_What you will do:_ Only the lines that contain the string "在物体离开手的瞬间" belong in the answer; pull them from the records.

_Saved entries:_

-----

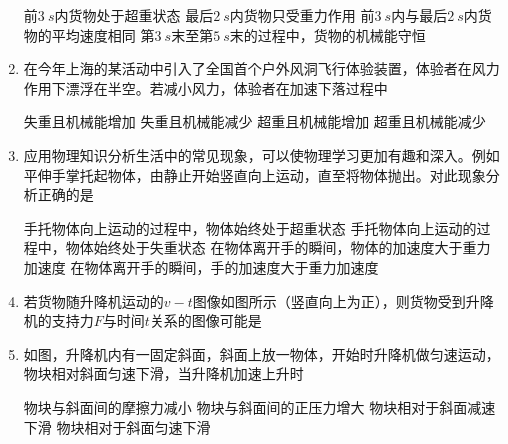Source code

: \begin{enumerate}[leftmargin=0em]
\fourchoices
{前$ 3\ s $内货物处于超重状态}
{最后$ 2\ s $内货物只受重力作用}
{前$ 3\ s $内与最后$ 2\ s $内货物的平均速度相同}
{第$ 3\ s $末至第$ 5\ s $末的过程中，货物的机械能守恒}

\item 
{}
在今年上海的某活动中引入了全国首个户外风洞飞行体验装置，体验者在风力作用下漂浮在半空。若减小风力，体验者在加速下落过程中 


\fourchoices
{失重且机械能增加}
{失重且机械能减少}
{超重且机械能增加}
{超重且机械能减少}





\item 
{}
应用物理知识分析生活中的常见现象，可以使物理学习更加有趣和深入。例如平伸手掌托起物体，由静止开始竖直向上运动，直至将物体抛出。对此现象分析正确的是 

\fourchoices
{手托物体向上运动的过程中，物体始终处于超重状态}
{手托物体向上运动的过程中，物体始终处于失重状态}
{在物体离开手的瞬间，物体的加速度大于重力加速度}
{在物体离开手的瞬间，手的加速度大于重力加速度}


\item 
{}
若货物随升降机运动的$ v-t $图像如图所示（竖直向上为正），则货物受到升降机的支持力$ F $与时间$ t $关系的图像可能是 
\begin{figure}[h!]
\centering

\end{figure}

\item 
{}
如图，升降机内有一固定斜面，斜面上放一物体，开始时升降机做匀速运动，物块相对斜面匀速下滑，当升降机加速上升时 
\begin{figure}[h!]
\centering

\end{figure}

\fourchoices
{物块与斜面间的摩擦力减小}
{物块与斜面间的正压力增大}
{物块相对于斜面减速下滑}
{物块相对于斜面匀速下滑}








\end{enumerate}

-----

_Solution:_
{在物体离开手的瞬间，物体的加速度大于重力加速度}
{在物体离开手的瞬间，手的加速度大于重力加速度}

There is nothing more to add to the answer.